SPONSORS: Rivera , Cumbo, Rosenthal, Johnson, Adams, Ampry-Samuel , Ayala , Brannan, Chin, Cohen, Constantinides, Deutsch, Diaz, Sr., Dromm , Espinal, Jr., Eugene, Gjonaj, Grodenchik, Kallos, King, Koslowitz, Lancman, Lander, Levine, Maisel, Menchaca, Moya, Powers , Reynoso, Richards, Rodriguez, Rose, Salamanca, Jr., Torres, Treyger, Williams, Cabrera , Van Bramer, Holden, Koo

The Real Estate Board of New York (REBNY), the City’s leading real estate trade association, representing commercial, residential, and institutional property owners, builders, managers and brokers is pleased to submit comments on the proposed legislation.

This bill requires that any listing platform accepting fees in relation to booking services allowing for the rental of a housing accommodation to report on the address of the unit and the name of the person renting the unit to the City on a monthly basis or be subject to fines ranging from $5,000-$25,000.

REBNY commends the Council’s efforts to address the growing problem of illegal short-term rentals by regulating listing platforms. Recently, the City’s Comptroller’s office published a report confirming the practice contributes to our City’s growing housing affordability crisis by driving up neighborhood rents and by removing housing units from the market.[1] These are important statistics that could allow the City to continue to study the effects of short-term rental activity upon our housing market.  

As you know, short-term rental activity (rentals for less than 30 days) in Class A multiple dwellings (buildings with three or more units) without the host present for the duration of the stay was banned in New York State in 2010. REBNY’s members have diligently tried to stymie this growing practice by combing through listing platforms in order to identify their buildings and to enforce the law, but have been hindered from doing so because rental platforms are not required to disclose the addresses of units being rented. Illegal short-term rentals create a number of safety and fire code issues due to the transient nature the practice promotes within residential buildings. In fact, our members have received costly fines for building and fire code violations resulting from illegal short-term rental activity often occurring without their knowledge, after they have taken proactive measures to prohibit the illegal activity within their buildings, or, after expeditious attempts to correct these violations after being notified of such activities.

While this legislation is a great first step, REBNY recommends this bill be amended to allow owners to be notified when their building is posted on a listing platform to allow for greater transparency. Doing so will ensure this legislation does not disempower owners from enforcing the law within their own buildings while allowing the City greater efficiencies in identifying those (whether owners or residents) who are breaking the law. Additionally, the City should provide regular notification to owners and should grant owners adequate time to address the problem before receiving fines.  

There are several other ways the bill could be improved to ensure its success, which are listed below:

Rebuttable presumption. REBNY recommends the City allow for the creation of a rebuttable presumption allowing violations incurred by the owner to be waived provided s/he demonstrates meeting certain good faith efforts to curb or prohibit illegal short-term rentals.

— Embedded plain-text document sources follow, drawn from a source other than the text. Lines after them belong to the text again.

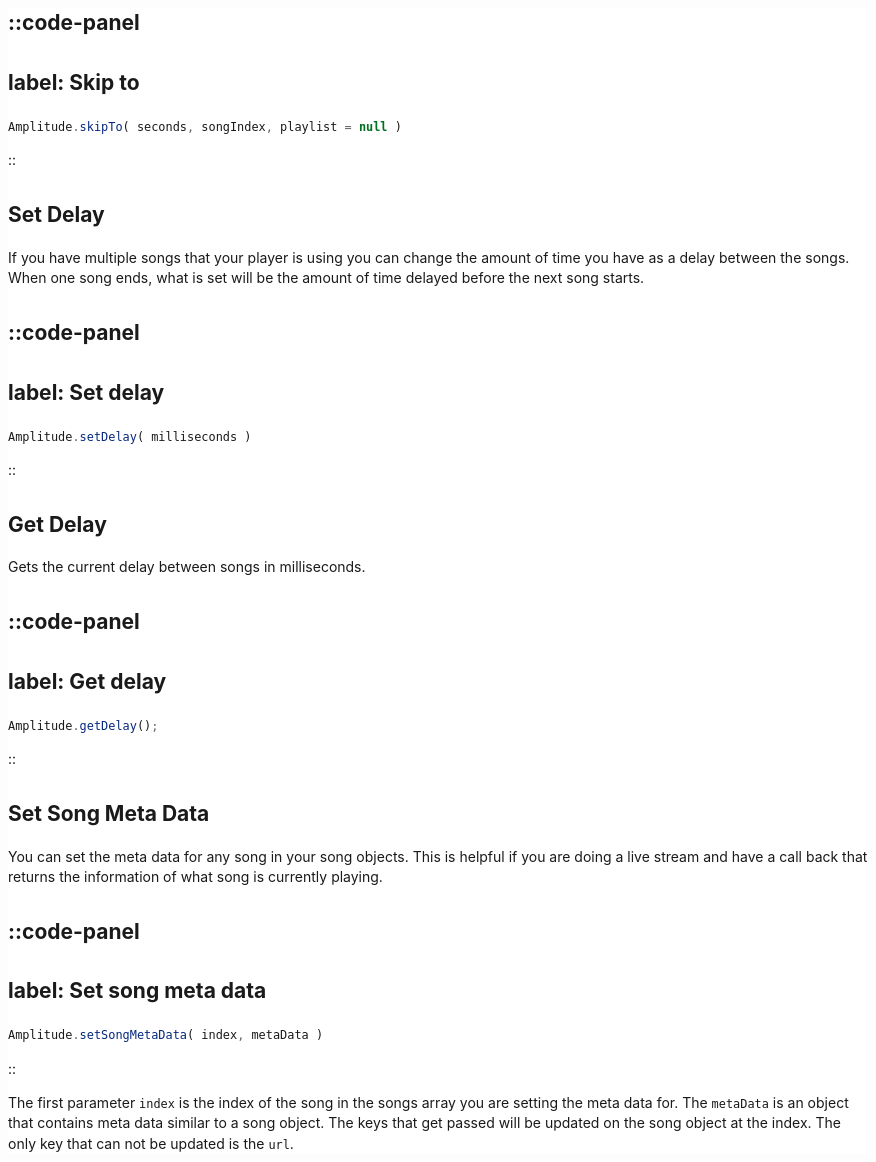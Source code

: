 ::code-panel
---
label: Skip to
---
```javascript
Amplitude.skipTo( seconds, songIndex, playlist = null )
```
::

## Set Delay
If you have multiple songs that your player is using you can change the amount of time you have as a delay between the songs. When one song ends, what is set will be the amount of time delayed before the next song starts.

::code-panel
---
label: Set delay
---
```javascript
Amplitude.setDelay( milliseconds )
```
::

## Get Delay
Gets the current delay between songs in milliseconds.

::code-panel
---
label: Get delay
---
```javascript
Amplitude.getDelay();
```
::

## Set Song Meta Data
You can set the meta data for any song in your song objects. This is helpful if you are doing a live stream and have a call back that returns the information of what song is currently playing.

::code-panel
---
label: Set song meta data
---
```javascript
Amplitude.setSongMetaData( index, metaData )
```
::

The first parameter `index` is the index of the song in the songs array you are setting the meta data for. The `metaData` is an object that contains meta data similar to a song object. The keys that get passed will be updated on the song object at the index.  The only key that can not be updated is the `url`.

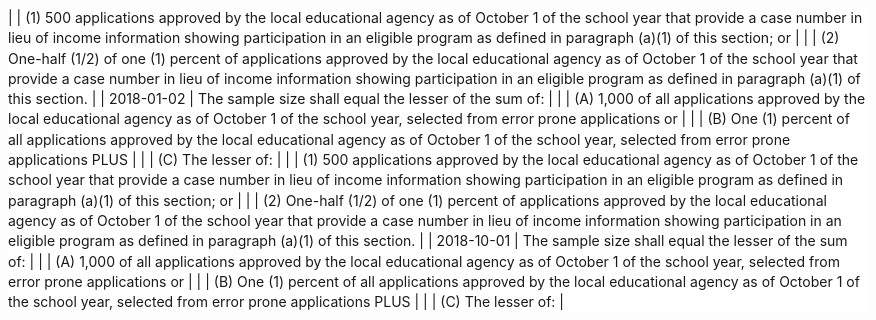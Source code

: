 |            |               (1) 500 applications approved by the local educational agency as of October 1 of the school year that provide a case number in lieu of income information showing participation in an eligible program as defined in paragraph (a)(1) of this section; or                                                                                                                                                                                                         |
|            |               (2) One-half (1/2) of one (1) percent of applications approved by the local educational agency as of October 1 of the school year that provide a case number in lieu of income information showing participation in an eligible program as defined in paragraph (a)(1) of this section.                                                                                                                                                                           |
| 2018-01-02 | The sample size shall equal the lesser of the sum of:                                                                                                                                                                                                                                                                                                                                                                                                                           |
|            |               (A) 1,000 of all applications approved by the local educational agency as of October 1 of the school year, selected from error prone applications or                                                                                                                                                                                                                                                                                                              |
|            |               (B) One (1) percent of all applications approved by the local educational agency as of October 1 of the school year, selected from error prone applications PLUS                                                                                                                                                                                                                                                                                                  |
|            |               (C) The lesser of:                                                                                                                                                                                                                                                                                                                                                                                                                                                |
|            |               (1) 500 applications approved by the local educational agency as of October 1 of the school year that provide a case number in lieu of income information showing participation in an eligible program as defined in paragraph (a)(1) of this section; or                                                                                                                                                                                                         |
|            |               (2) One-half (1/2) of one (1) percent of applications approved by the local educational agency as of October 1 of the school year that provide a case number in lieu of income information showing participation in an eligible program as defined in paragraph (a)(1) of this section.                                                                                                                                                                           |
| 2018-10-01 | The sample size shall equal the lesser of the sum of:                                                                                                                                                                                                                                                                                                                                                                                                                           |
|            |               (A) 1,000 of all applications approved by the local educational agency as of October 1 of the school year, selected from error prone applications or                                                                                                                                                                                                                                                                                                              |
|            |               (B) One (1) percent of all applications approved by the local educational agency as of October 1 of the school year, selected from error prone applications PLUS                                                                                                                                                                                                                                                                                                  |
|            |               (C) The lesser of:                                                                                                                                                                                                                                                                                                                                                                                                                                                |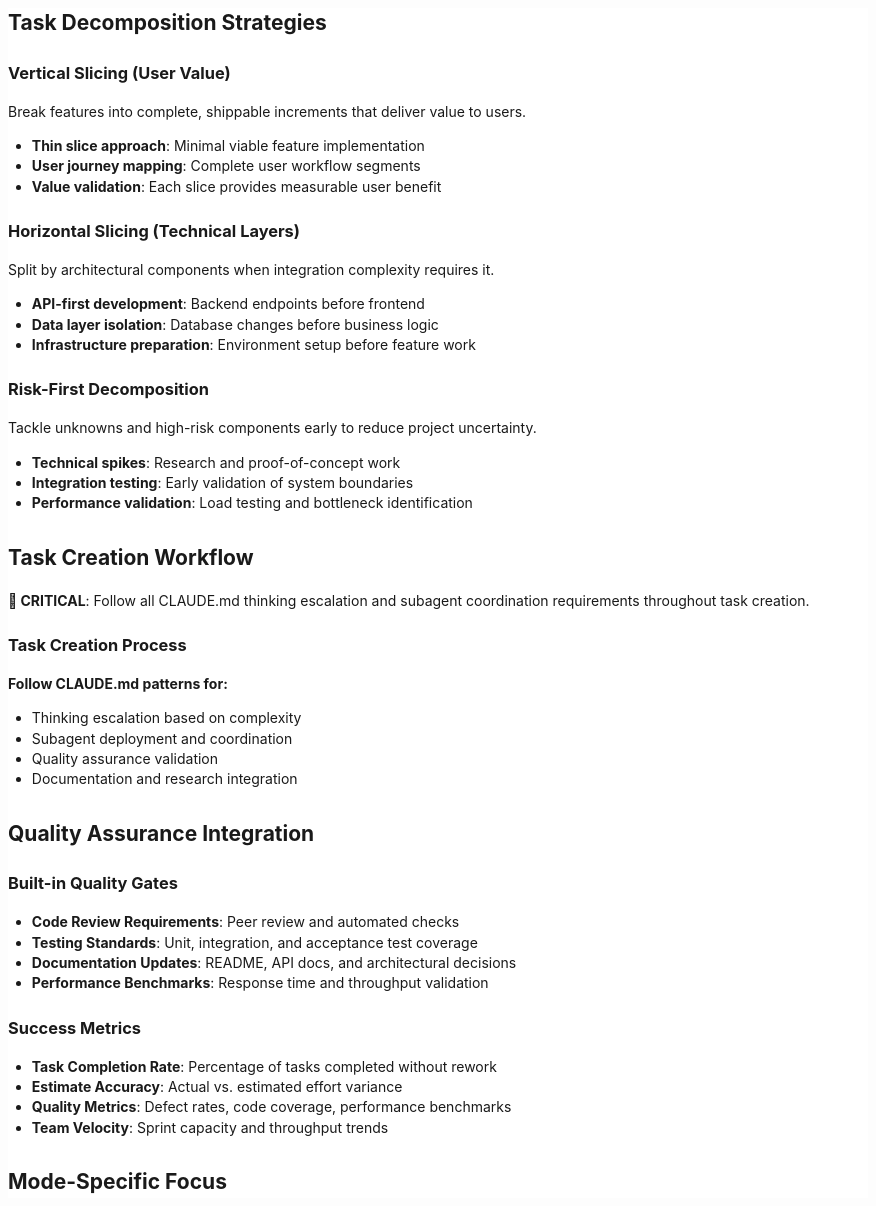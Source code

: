 ## Task Decomposition Strategies

### Vertical Slicing (User Value)
Break features into complete, shippable increments that deliver value to users.
- **Thin slice approach**: Minimal viable feature implementation
- **User journey mapping**: Complete user workflow segments
- **Value validation**: Each slice provides measurable user benefit

### Horizontal Slicing (Technical Layers)  
Split by architectural components when integration complexity requires it.
- **API-first development**: Backend endpoints before frontend
- **Data layer isolation**: Database changes before business logic
- **Infrastructure preparation**: Environment setup before feature work

### Risk-First Decomposition
Tackle unknowns and high-risk components early to reduce project uncertainty.
- **Technical spikes**: Research and proof-of-concept work
- **Integration testing**: Early validation of system boundaries
- **Performance validation**: Load testing and bottleneck identification

## Task Creation Workflow

**🚨 CRITICAL**: Follow all CLAUDE.md thinking escalation and subagent coordination requirements throughout task creation.

### Task Creation Process

**Follow CLAUDE.md patterns for:**
- Thinking escalation based on complexity
- Subagent deployment and coordination 
- Quality assurance validation
- Documentation and research integration

## Quality Assurance Integration

### Built-in Quality Gates
- **Code Review Requirements**: Peer review and automated checks
- **Testing Standards**: Unit, integration, and acceptance test coverage
- **Documentation Updates**: README, API docs, and architectural decisions
- **Performance Benchmarks**: Response time and throughput validation

### Success Metrics
- **Task Completion Rate**: Percentage of tasks completed without rework
- **Estimate Accuracy**: Actual vs. estimated effort variance
- **Quality Metrics**: Defect rates, code coverage, performance benchmarks
- **Team Velocity**: Sprint capacity and throughput trends

## Mode-Specific Focus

These efforts could be defined as including lease terms or riders prohibiting illegal short-term rentals, providing notice to the residents of the law and their intent to enforce the law, and/or seeking injunctive relief from housing court. Providing such a mechanism allows owners who are aware of these activities to report violations to the City without fear of incurring fines themselves for illegal short-term rental violations by residents. Furthermore, the City should seek to penalize the party responsible for any violations associated with illegal short-term rental activity by passing on those fines. If a tenant is found to be the offending party, s/he should not only be subject to all penalties, but s/he should also be precluded from the rebuttable presumption of landlord harassment for a period of time.

Opt-out provision. REBNY recommends the City require listing platforms to allow building owners to “opt out” of their services and prohibit residents from listing units in those buildings.  Listing platforms with this information should be required to remove any units provided by these self-reported buildings and should face penalties for noncompliance.

REBNY is happy the Council has taken such an important step in protecting our affordable housing stock and we look forward to working with the Council to further strengthen this legislation.

For the abovementioned reasons, REBNY SUPPORTS INTRO No. 981.

[1] “The Impact of Airbnb on NYC Rents.” Office of the New York City Comptroller. May 3, 2018. Accessed June 25, 2018.